On a dashboard an INSUFFICIENT_DATA alarm often looks fine. It's not red. It hasn't paged anyone. The graph next to it is blank but in a quiet way. That's exactly what makes it dangerous: a disk-full alarm sitting in INSUFFICIENT_DATA for six months is not protecting you from a disk filling up. It's protecting you from nothing.

AWS Trusted Advisor and the FinOps Dashboard's ALM-002 check flag this pattern because it's almost always a sign that something has drifted — the resource was deleted, the CloudWatch agent stopped reporting, an instance was replaced and the alarm still points at the dead instance ID, or the alarm was created against a metric namespace that never existed. The alarm is configured. The alarm is enabled. The alarm is blind.

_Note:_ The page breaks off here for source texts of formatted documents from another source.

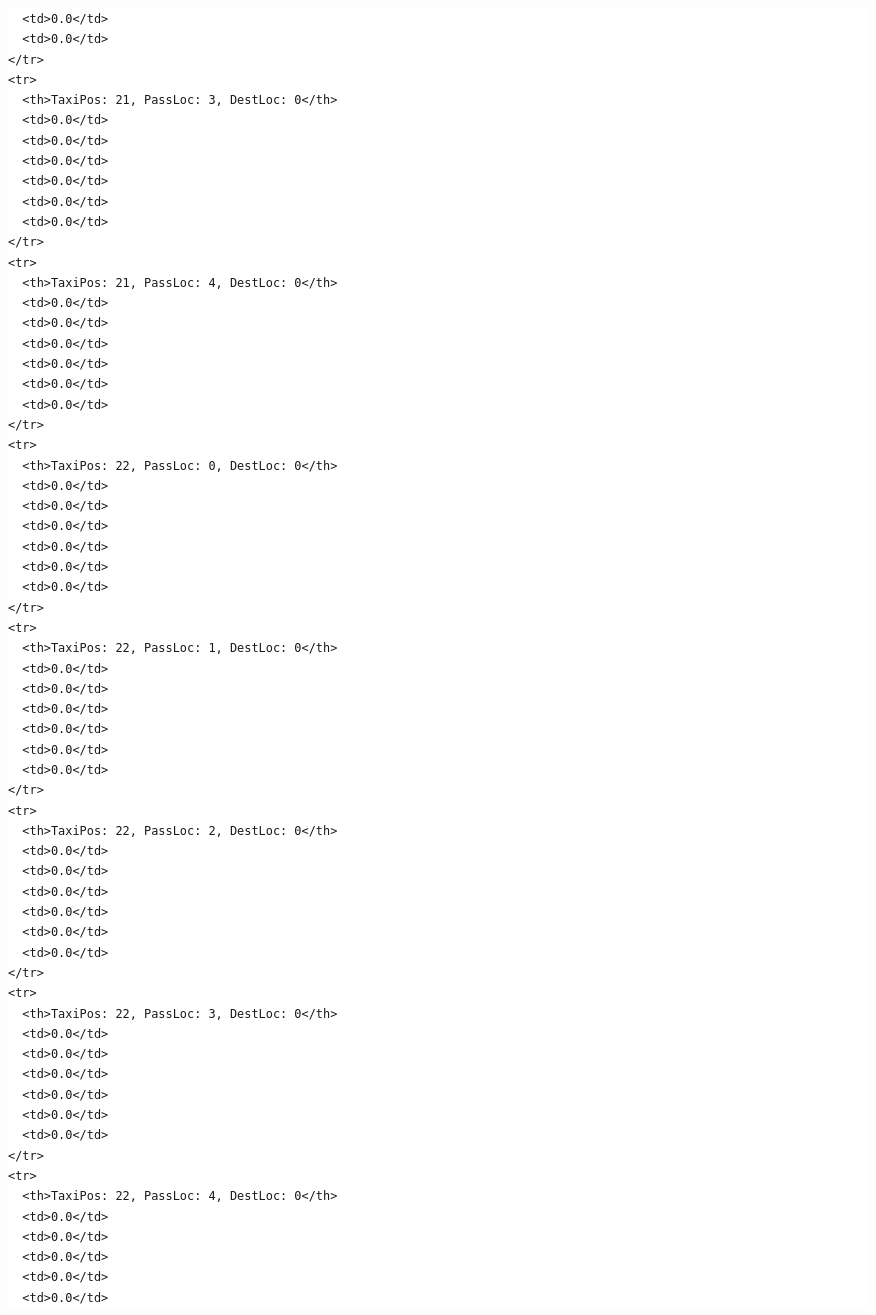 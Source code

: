       <td>0.0</td>
      <td>0.0</td>
    </tr>
    <tr>
      <th>TaxiPos: 21, PassLoc: 3, DestLoc: 0</th>
      <td>0.0</td>
      <td>0.0</td>
      <td>0.0</td>
      <td>0.0</td>
      <td>0.0</td>
      <td>0.0</td>
    </tr>
    <tr>
      <th>TaxiPos: 21, PassLoc: 4, DestLoc: 0</th>
      <td>0.0</td>
      <td>0.0</td>
      <td>0.0</td>
      <td>0.0</td>
      <td>0.0</td>
      <td>0.0</td>
    </tr>
    <tr>
      <th>TaxiPos: 22, PassLoc: 0, DestLoc: 0</th>
      <td>0.0</td>
      <td>0.0</td>
      <td>0.0</td>
      <td>0.0</td>
      <td>0.0</td>
      <td>0.0</td>
    </tr>
    <tr>
      <th>TaxiPos: 22, PassLoc: 1, DestLoc: 0</th>
      <td>0.0</td>
      <td>0.0</td>
      <td>0.0</td>
      <td>0.0</td>
      <td>0.0</td>
      <td>0.0</td>
    </tr>
    <tr>
      <th>TaxiPos: 22, PassLoc: 2, DestLoc: 0</th>
      <td>0.0</td>
      <td>0.0</td>
      <td>0.0</td>
      <td>0.0</td>
      <td>0.0</td>
      <td>0.0</td>
    </tr>
    <tr>
      <th>TaxiPos: 22, PassLoc: 3, DestLoc: 0</th>
      <td>0.0</td>
      <td>0.0</td>
      <td>0.0</td>
      <td>0.0</td>
      <td>0.0</td>
      <td>0.0</td>
    </tr>
    <tr>
      <th>TaxiPos: 22, PassLoc: 4, DestLoc: 0</th>
      <td>0.0</td>
      <td>0.0</td>
      <td>0.0</td>
      <td>0.0</td>
      <td>0.0</td> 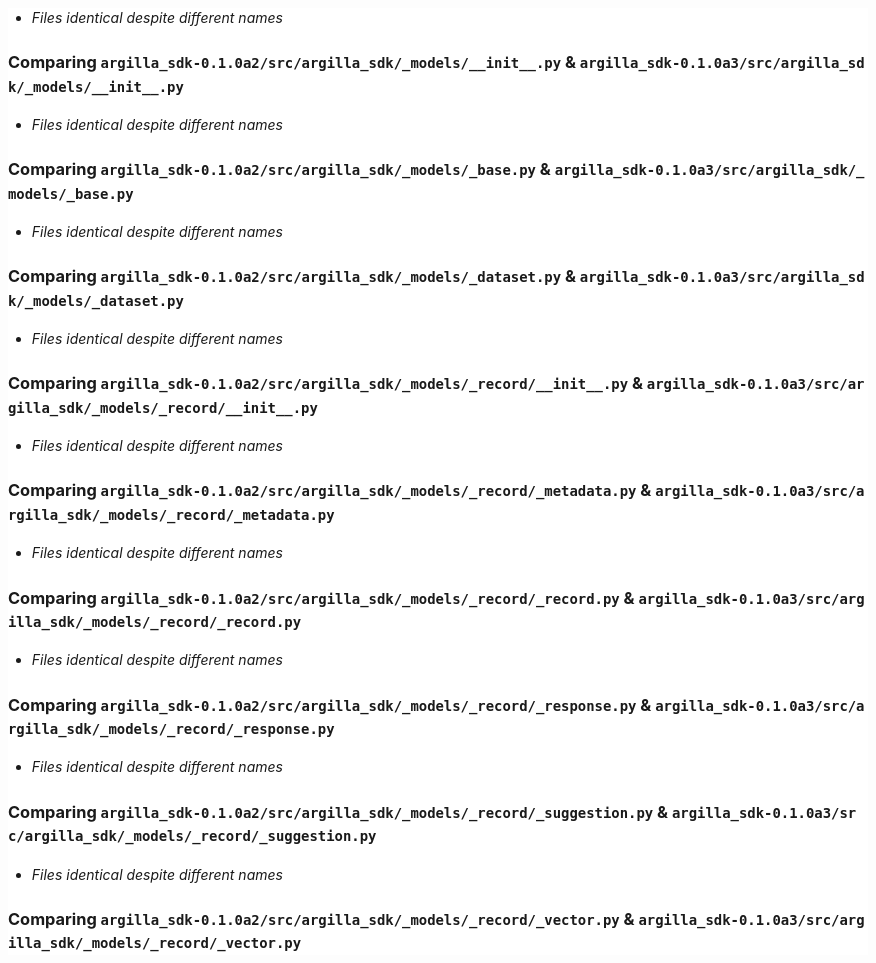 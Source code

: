  * *Files identical despite different names*

### Comparing `argilla_sdk-0.1.0a2/src/argilla_sdk/_models/__init__.py` & `argilla_sdk-0.1.0a3/src/argilla_sdk/_models/__init__.py`

 * *Files identical despite different names*

### Comparing `argilla_sdk-0.1.0a2/src/argilla_sdk/_models/_base.py` & `argilla_sdk-0.1.0a3/src/argilla_sdk/_models/_base.py`

 * *Files identical despite different names*

### Comparing `argilla_sdk-0.1.0a2/src/argilla_sdk/_models/_dataset.py` & `argilla_sdk-0.1.0a3/src/argilla_sdk/_models/_dataset.py`

 * *Files identical despite different names*

### Comparing `argilla_sdk-0.1.0a2/src/argilla_sdk/_models/_record/__init__.py` & `argilla_sdk-0.1.0a3/src/argilla_sdk/_models/_record/__init__.py`

 * *Files identical despite different names*

### Comparing `argilla_sdk-0.1.0a2/src/argilla_sdk/_models/_record/_metadata.py` & `argilla_sdk-0.1.0a3/src/argilla_sdk/_models/_record/_metadata.py`

 * *Files identical despite different names*

### Comparing `argilla_sdk-0.1.0a2/src/argilla_sdk/_models/_record/_record.py` & `argilla_sdk-0.1.0a3/src/argilla_sdk/_models/_record/_record.py`

 * *Files identical despite different names*

### Comparing `argilla_sdk-0.1.0a2/src/argilla_sdk/_models/_record/_response.py` & `argilla_sdk-0.1.0a3/src/argilla_sdk/_models/_record/_response.py`

 * *Files identical despite different names*

### Comparing `argilla_sdk-0.1.0a2/src/argilla_sdk/_models/_record/_suggestion.py` & `argilla_sdk-0.1.0a3/src/argilla_sdk/_models/_record/_suggestion.py`

 * *Files identical despite different names*

### Comparing `argilla_sdk-0.1.0a2/src/argilla_sdk/_models/_record/_vector.py` & `argilla_sdk-0.1.0a3/src/argilla_sdk/_models/_record/_vector.py`
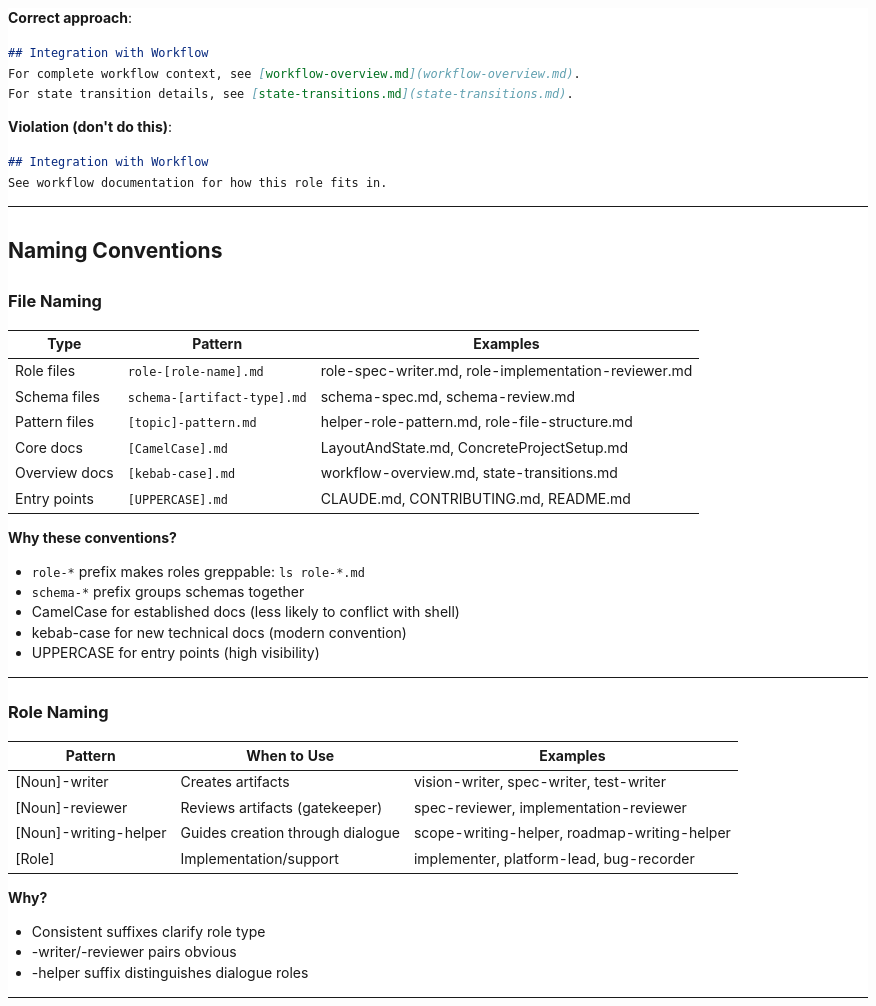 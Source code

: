**Correct approach**:
```markdown
## Integration with Workflow
For complete workflow context, see [workflow-overview.md](workflow-overview.md).
For state transition details, see [state-transitions.md](state-transitions.md).
```

**Violation (don't do this)**:
```markdown
## Integration with Workflow
See workflow documentation for how this role fits in.
```

---

## Naming Conventions

### File Naming

| Type | Pattern | Examples |
|------|---------|----------|
| Role files | `role-[role-name].md` | role-spec-writer.md, role-implementation-reviewer.md |
| Schema files | `schema-[artifact-type].md` | schema-spec.md, schema-review.md |
| Pattern files | `[topic]-pattern.md` | helper-role-pattern.md, role-file-structure.md |
| Core docs | `[CamelCase].md` | LayoutAndState.md, ConcreteProjectSetup.md |
| Overview docs | `[kebab-case].md` | workflow-overview.md, state-transitions.md |
| Entry points | `[UPPERCASE].md` | CLAUDE.md, CONTRIBUTING.md, README.md |

**Why these conventions?**
- `role-*` prefix makes roles greppable: `ls role-*.md`
- `schema-*` prefix groups schemas together
- CamelCase for established docs (less likely to conflict with shell)
- kebab-case for new technical docs (modern convention)
- UPPERCASE for entry points (high visibility)

---

### Role Naming

| Pattern | When to Use | Examples |
|---------|-------------|----------|
| [Noun]-writer | Creates artifacts | vision-writer, spec-writer, test-writer |
| [Noun]-reviewer | Reviews artifacts (gatekeeper) | spec-reviewer, implementation-reviewer |
| [Noun]-writing-helper | Guides creation through dialogue | scope-writing-helper, roadmap-writing-helper |
| [Role] | Implementation/support | implementer, platform-lead, bug-recorder |

**Why?**
- Consistent suffixes clarify role type
- -writer/-reviewer pairs obvious
- -helper suffix distinguishes dialogue roles

---
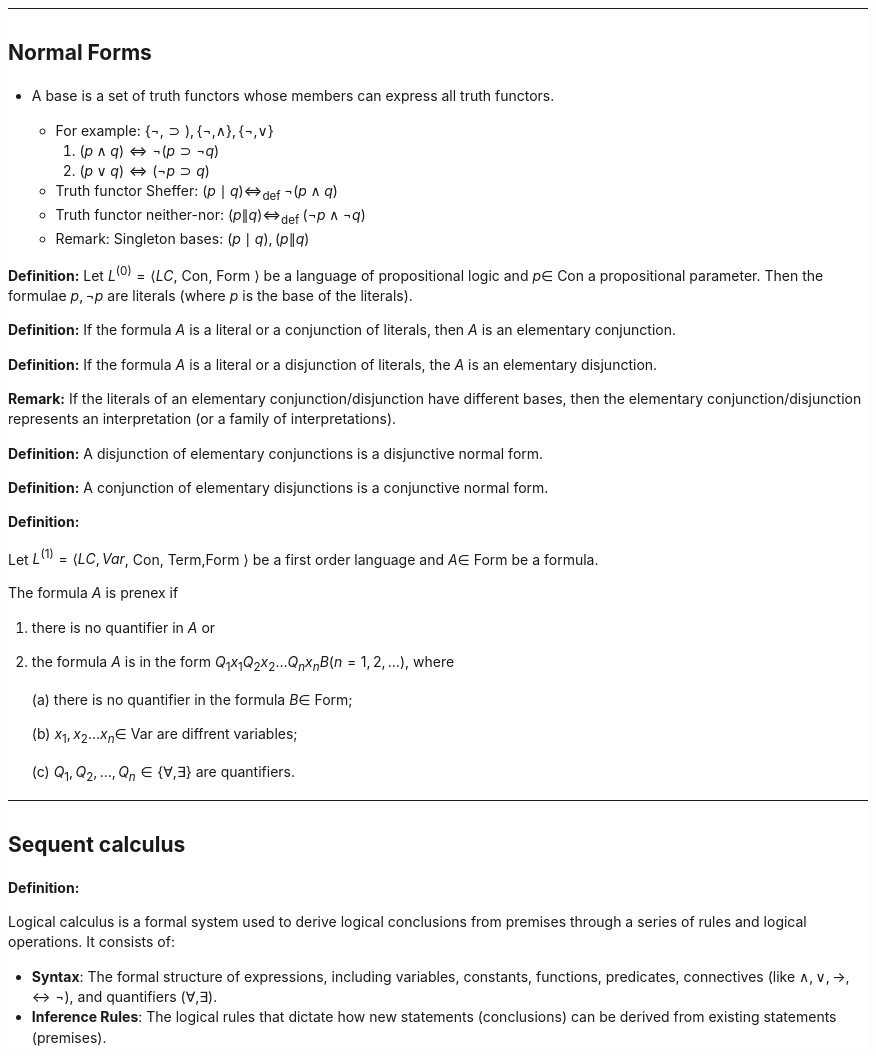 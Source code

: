 ----

## Normal Forms

- A base is a set of truth functors whose members can express all truth functors.

  - For example: $\{\neg, \supset),\{\neg, \wedge\},\{\neg, \vee\}$
    1. $(p \wedge q) \Leftrightarrow \neg(p \supset \neg q)$
    2. $(p \vee q) \Leftrightarrow(\neg p \supset q)$
  - Truth functor Sheffer: $(p \mid q) \Leftrightarrow_{\text {def }} \neg(p \wedge q)$
  - Truth functor neither-nor: $(p \| q) \Leftrightarrow_{\text {def }}(\neg p \wedge \neg q)$
  - Remark: Singleton bases: $(p \mid q),(p \| q)$

**Definition:** Let $L^{(0)}=\langle L C$, Con, Form $\rangle$ be a language of propositional logic and $p \in$ Con a propositional parameter. Then the formulae $p, \neg p$ are literals (where $p$ is the base of the literals).

**Definition:** If the formula $A$ is a literal or a conjunction of literals, then $A$ is an elementary conjunction.

**Definition:** If the formula $A$ is a literal or a disjunction of literals, the $A$ is an elementary disjunction.

**Remark:** If the literals of an elementary conjunction/disjunction have different bases, then the elementary conjunction/disjunction represents an interpretation (or a family of interpretations).

**Definition:** A disjunction of elementary conjunctions is a disjunctive normal form.

**Definition:** A conjunction of elementary disjunctions is a conjunctive normal form.

**Definition:**

Let $L^{(1)}=\langle L C, V a r$, Con, Term,Form $\rangle$ be a first order language and $A \in$ Form be a formula.

The formula $A$ is prenex if

1. there is no quantifier in $A$ or
2. the formula $A$ is in the form $Q_1 x_1 Q_2 x_2 \ldots Q_n x_n B(n=1,2, \ldots)$, where

    (a) there is no quantifier in the formula $B \in$ Form;

    (b) $x_1, x_2 \ldots x_n \in$ Var are diffrent variables;

    (c) $Q_1, Q_2, \ldots, Q_n \in\{\forall, \exists\}$ are quantifiers.

----

## Sequent calculus

**Definition:**

Logical calculus is a formal system used to derive logical conclusions from premises through a series of rules and logical operations. It consists of:

- **Syntax**: The formal structure of expressions, including variables, constants, functions, predicates, connectives (like $\wedge, \vee, \rightarrow, \leftrightarrow \neg$), and quantifiers ($\forall, \exists$).
- **Inference Rules**: The logical rules that dictate how new statements (conclusions) can be derived from existing statements (premises).
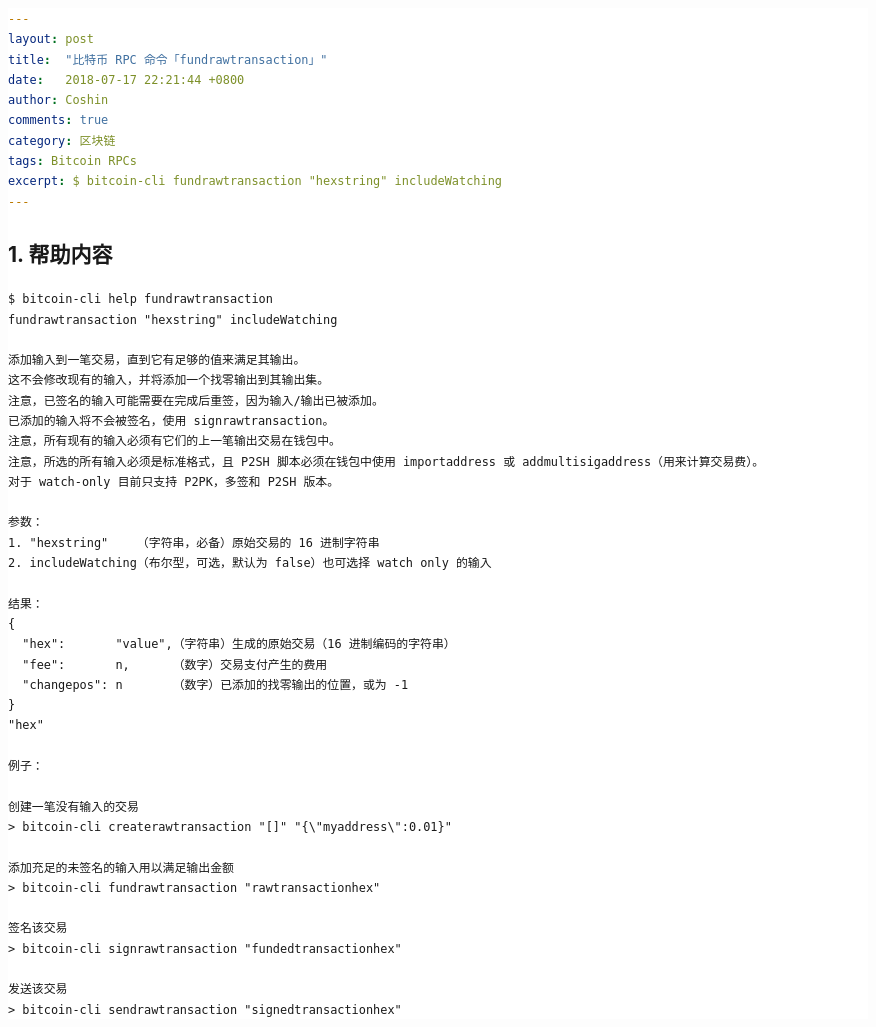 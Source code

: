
 ```yaml
---
layout: post
title:  "比特币 RPC 命令「fundrawtransaction」"
date:   2018-07-17 22:21:44 +0800
author: Coshin
comments: true
category: 区块链
tags: Bitcoin RPCs
excerpt: $ bitcoin-cli fundrawtransaction "hexstring" includeWatching
---
```

## 1. 帮助内容

```shell
$ bitcoin-cli help fundrawtransaction
fundrawtransaction "hexstring" includeWatching

添加输入到一笔交易，直到它有足够的值来满足其输出。
这不会修改现有的输入，并将添加一个找零输出到其输出集。
注意，已签名的输入可能需要在完成后重签，因为输入/输出已被添加。
已添加的输入将不会被签名，使用 signrawtransaction。
注意，所有现有的输入必须有它们的上一笔输出交易在钱包中。
注意，所选的所有输入必须是标准格式，且 P2SH 脚本必须在钱包中使用 importaddress 或 addmultisigaddress（用来计算交易费）。
对于 watch-only 目前只支持 P2PK，多签和 P2SH 版本。

参数：
1. "hexstring"    （字符串，必备）原始交易的 16 进制字符串
2. includeWatching（布尔型，可选，默认为 false）也可选择 watch only 的输入

结果：
{
  "hex":       "value",（字符串）生成的原始交易（16 进制编码的字符串）
  "fee":       n,      （数字）交易支付产生的费用
  "changepos": n       （数字）已添加的找零输出的位置，或为 -1
}
"hex"

例子：

创建一笔没有输入的交易
> bitcoin-cli createrawtransaction "[]" "{\"myaddress\":0.01}"

添加充足的未签名的输入用以满足输出金额
> bitcoin-cli fundrawtransaction "rawtransactionhex"

签名该交易
> bitcoin-cli signrawtransaction "fundedtransactionhex"

发送该交易
> bitcoin-cli sendrawtransaction "signedtransactionhex"
```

In this lesson you'll learn the three-state CloudWatch alarm model, why INSUFFICIENT_DATA is a real failure mode rather than a quiet success, the four most common reasons alarms drift into it, and the diagnostic flow to decide whether to delete the alarm, repoint it, or fix the underlying agent. You'll see real AWS CLI investigation and the exact calls to clean up a fleet of stale alarms.

Fun fact

The alarm that outlived the instance

In a 2023 retro from a UK retailer, the post-mortem showed a critical disk-space alarm had been in INSUFFICIENT_DATA for 412 days before anyone noticed. The instance it monitored had been replaced as part of a routine AMI refresh — the new instance got a new ID, the alarm kept pointing at the old one, and CloudWatch dutifully reported "no data" every minute for over a year. The disk that eventually filled up was on the replacement instance. There was no alarm watching it.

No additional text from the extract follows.